A actual Lei de Base faz uma reformulação do sistema judicial nos seguintes termos

Artigo 13.º

(Divisão judicial)

 O território nacional divide-se em três regiões judiciais, sendo:

  1. a) Região de Água-Grande, que abarca os distritos de Mé-Zóchi, Lobata, Cantagalo e Caué.
  2. b) Região de Lembá.
  3. c) Região Autónoma da Ilha do Príncipe”

Essa nova “Divisão judicial”, desde que foi publicada essa lei, nunca existiu, nem sei se existirá, o que para mim deve ser repensado e reformulado de acordo com a realidade, as condições das populações etc., no fundo, fazer funcionar um sistema que seja mesmo de proximidade das populações e com menos custos, como já referi.

Basta dar um exemplo em que uma simples agressão de ofensas corporais, seja de que grau for, que ocorra em  Caué (Porto Alegre, p ex.), faz deslocar da Polícia Distrital onde a queixa é apresentada, toda gente envolvida, inclusive testemunhas, familiares e curiosos, com custos que nem se imagina! É incrível! O mesmo se pode dizer de Cantagalo, Lobata e mesmo Mé Zochi, que parece mais próximo. Tudo vem até capital, pelo menos actualmente. Pensa-se na justiça? Reforma-se a justiça? Preocupa-se com a administração da justiça? Nem quero responder… enfim.

Vou me permitir fazer uma espécie de sugestão ou opinião sobre como, para mim podia haver dispersão ou distribuição do mapa judiciário a que a Lei Base actual chama de “Divisão judicial” e que não tem nada de mal.

A preocupação de um Estado deve ser proporcionar aos cidadãos, obviamente, dentro das suas possibilidades, maior proximidade da justiça para menos custos, assim como a celeridade e eficácia.

Nem sei porque se classifica de “Tribunal Regional de Lembá” e “Tribunal Regional do Príncipe”. Primeiro,  donde apareceu este conceito região, quando, além do Príncipe, a divisão administrativa é distrital? Porque não chamar tribunal distrital?
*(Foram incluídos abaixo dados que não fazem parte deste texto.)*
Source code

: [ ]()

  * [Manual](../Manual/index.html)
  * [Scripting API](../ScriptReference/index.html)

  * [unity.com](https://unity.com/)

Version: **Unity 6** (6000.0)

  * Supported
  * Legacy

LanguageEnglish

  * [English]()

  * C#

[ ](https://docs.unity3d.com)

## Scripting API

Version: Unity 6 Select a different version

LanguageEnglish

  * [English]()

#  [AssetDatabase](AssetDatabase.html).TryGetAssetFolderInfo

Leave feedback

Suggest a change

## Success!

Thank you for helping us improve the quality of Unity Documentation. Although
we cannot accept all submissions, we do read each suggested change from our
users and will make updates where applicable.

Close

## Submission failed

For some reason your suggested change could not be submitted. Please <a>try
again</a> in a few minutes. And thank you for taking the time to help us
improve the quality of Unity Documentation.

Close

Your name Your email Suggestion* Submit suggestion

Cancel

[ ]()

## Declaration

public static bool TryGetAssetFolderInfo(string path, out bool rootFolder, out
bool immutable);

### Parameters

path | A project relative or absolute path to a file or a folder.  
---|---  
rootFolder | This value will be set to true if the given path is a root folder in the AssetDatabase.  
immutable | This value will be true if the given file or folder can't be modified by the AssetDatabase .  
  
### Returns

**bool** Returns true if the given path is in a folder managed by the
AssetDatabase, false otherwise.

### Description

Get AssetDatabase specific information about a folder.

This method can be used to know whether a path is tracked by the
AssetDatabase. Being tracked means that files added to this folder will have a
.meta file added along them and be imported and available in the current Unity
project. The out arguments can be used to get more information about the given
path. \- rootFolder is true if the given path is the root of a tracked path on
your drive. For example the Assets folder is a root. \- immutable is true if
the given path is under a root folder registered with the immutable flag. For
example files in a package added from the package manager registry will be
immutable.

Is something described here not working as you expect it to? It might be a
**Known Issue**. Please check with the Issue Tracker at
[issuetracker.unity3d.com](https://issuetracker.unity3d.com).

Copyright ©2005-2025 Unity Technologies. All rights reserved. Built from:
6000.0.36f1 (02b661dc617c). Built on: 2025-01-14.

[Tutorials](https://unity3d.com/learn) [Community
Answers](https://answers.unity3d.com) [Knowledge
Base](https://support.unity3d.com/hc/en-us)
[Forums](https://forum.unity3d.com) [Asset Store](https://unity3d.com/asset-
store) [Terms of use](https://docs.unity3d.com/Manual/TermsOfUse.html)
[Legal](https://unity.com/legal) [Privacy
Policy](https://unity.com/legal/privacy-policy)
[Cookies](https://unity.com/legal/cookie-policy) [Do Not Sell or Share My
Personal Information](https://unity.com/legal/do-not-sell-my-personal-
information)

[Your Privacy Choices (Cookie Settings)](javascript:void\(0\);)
E mesmo o Príncipe que é uma região, tem essa designação por nome; porque não há nada de diferença pois, como diz o artigo 24.º, que fala de recursos, todos os recursos são decididos pelo Supremo Tribunal de Justiça, salvo o que a lei disser a contrário, o que não localizei, salvo lei futura.

Ou seja mesmo com designação de região os tribunais são de primeira instâncias e as suas decisões vão sempre para o Supremo, uns para um juíz singular (Conselheiro), de cuja decisão é passível de recurso ao Pleno do Supremo, ou seja, instância que compõe todos os Juizes deste Tribunal.

Para precisar melhor o meu entendimento sobre o conceito “Região”, digo que parece ser uma categoria de tribunal diferente dos outros, tirando o Supremo e, logo, com algumas competências especiais etc. Por exemplo, um simples conflito de contencioso administativo podia ser resolvido no Príncipe, sem ter que vir para S.Tomé! Mas os que envolvessem o Governo Regional ou outros órgãos superiores, esses sim viriam para o Supremo Tribunal de Justiça.

Já me referi na composição  funcional do Supremo que tem Secções Cível e Fiscal, Penal e Administrativa, sendo, também que cada decisão dessas secções é recorrível para o Pleno.

Falando mesmo do que penso que devia existir na distribuição judicial seria mais ou menos o que segue.

Raramente existem casos cíveis noutros tribunais que não na capital. No Tribunal de Lembá presumo que não haja nem 10 casos por ano, porque até, muitos casos vão para a capital e são resolvidos alí, penso eu, sem que os juízes dêem conta do problema das competências territoriais, ou seja, os casos são resolvidos onde os factos ou conflitos ocorrem, assim como há outros tipos de competências, tais como material, hierarquicas etc.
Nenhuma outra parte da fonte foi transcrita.